Radhakrishnan and Moore sum up the prevailing academic view by saying:
"The Vedic Period is dimmed by obscurity, but it may be placed approximately between 2500 and 600 B.C." [3]
As used by these authors, the term "Vedic Period" includes the long period of gradual pre-literary cultural developments which eventually gave rise to written texts. Flood refers to the "more sober chronology" of 1500 to 1200 BCE proposed by Max Müller for the earliest portions of the texts.[4] (For further discussion of dating see: Vedic period)
In any case, dating is of little importance to the religious significance of the Vedas. According to strict orthodox Hindu interpreation the Vedas are apaurusheya ("not human compositions"), being supposed to have been directly revealed, and thus are called śruti ("what is heard").[5] Hinduism is known as the Sanatana Dharma ("Eternal Law"), referring to this belief in the ageless nature of the wisdom it embodies.
Etymology[]
The word veda signifies "wisdom"[6] or "knowledge".[7] More generally it means "Sacred knowledge, holy learning, the scriptures of the Hindus."[8] Monier-Williams defines it more specifically as "N. of certain celebrated works which constitute the basis of the first period of the Hindu religion."[9]
It is derived from the root vid- [10], Sanskrit for "to know".[11]
Categories of Vedic Texts[]
The term Vedas can refer either to the four Vedas (a specific group of texts) or more generally to a large corpus of Vedic literature that grew up after and around the four Vedas.
Only the collections (Sanskrit saṃhitā), Brahmanas, Aranyakas, and Upanishads are considered Veda in the strict sense.[12] This group of texts is is called śruti ("the heard"), and are considered to contain divine wisdom, as distinct from other texts that are considered to have been composed by people, which are called smṛti ("the remembered"). This system of categorization was developed by Max Müller, and while it is subject to some imperfections it is still widely used, as Axel Michaels explains:
These classifications, which date back to Max Müller, are often not tenable for linguistic and formal reasons: There is not only one collection at any one time, but rather several handed down in separate Vedic schools; Upanişads ... are sometimes not to be distinguished from Araṇyakas ("forest books"); Brāmaṇas contain older strata of language attributed to the Saṃhitās; there are various dialects and locally prominent traditions of the Vedic schools. Nevertheless, it is advisable to stick to the division adopted by Max Müller because it follows the Indian tradition, conveys the historical sequence fairly accurately, and underlies the current editions, translations, and monographs on Vedic literature."[13]
- The Samhita (Sanskrit saṃhitā), or "collections". The Samhitas are collections of hymns, mantras, and chants. There are four Samhitas: the Rig-Veda, Sama-Veda, Yajur-Veda, and Atharva-Veda.

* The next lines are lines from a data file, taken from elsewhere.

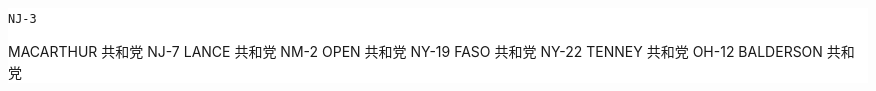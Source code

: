     NJ-3
   </td>
   <td style="min-width: 50px;">
    MACARTHUR
   </td>
   <td style="min-width: 50px;">
    共和党
   </td>
  </tr>
  <tr>
   <td style="min-width: 50px;">
    NJ-7
   </td>
   <td style="min-width: 50px;">
    LANCE
   </td>
   <td style="min-width: 50px;">
    共和党
   </td>
  </tr>
  <tr>
   <td style="min-width: 50px;">
    NM-2
   </td>
   <td style="min-width: 50px;">
    OPEN
   </td>
   <td style="min-width: 50px;">
    共和党
   </td>
  </tr>
  <tr>
   <td style="min-width: 50px;">
    NY-19
   </td>
   <td style="min-width: 50px;">
    FASO
   </td>
   <td style="min-width: 50px;">
    共和党
   </td>
  </tr>
  <tr>
   <td style="min-width: 50px;">
    NY-22
   </td>
   <td style="min-width: 50px;">
    TENNEY
   </td>
   <td style="min-width: 50px;">
    共和党
   </td>
  </tr>
  <tr>
   <td style="min-width: 50px;">
    OH-12
   </td>
   <td style="min-width: 50px;">
    BALDERSON
   </td>
   <td style="min-width: 50px;">
    共和党
   </td>
  </tr>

- The Brahmanas. These are prose texts with prescriptions for carrying out sacrificial rituals as well as comment on the meaning of the rituals. Each of the Brahmanas is associated with one of the Samhitas. The Brahmanas may either form separate texts or can be partly integrated into the text of the Samhita.
- The Aranyakas, or "forest books". These are the concluding part of the Brahmanas, containing further interpretations of rituals.
- The Upanishads are theological and philosophical works. They are mystic or spiritual interpretations of the Vedas, and are considered their putative end and essence, and thus known as Vedānta ("the end of the Vedas"). They are the basis of the Vedanta school.
The Four Vedas[]
In its strict sense, veda designates the four collections (Samhitas) of hymns and prayers composed for different ritualistic purposes: the Rig-Veda, Sama-Veda, Yajur-Veda, and Atharva-Veda. Of these only the first three were originally regarded as canonical (trayividya, "threefold-knowledge"); the fourth attained to this position after a long doctrinal struggle. In its widest sense, however, the term veda applies not only to these sacred texts, but also to the voluminous theological and philosophical literature attached thereto, the Brahmanas, Aranyakas, Upanishads, and Sutras (see Brahminism). Though differences exist in the language of the four Vedas, still there is such agreement on cardinal points as against later Sanskrit that the term Vedic, which is in common use for the oldest form of the language of India, is amply justified. Multiple recensions are known for each of the Vedas, through different traditional disciplines or schools (shakha) of oral transmission, but few have survived intact to the present day.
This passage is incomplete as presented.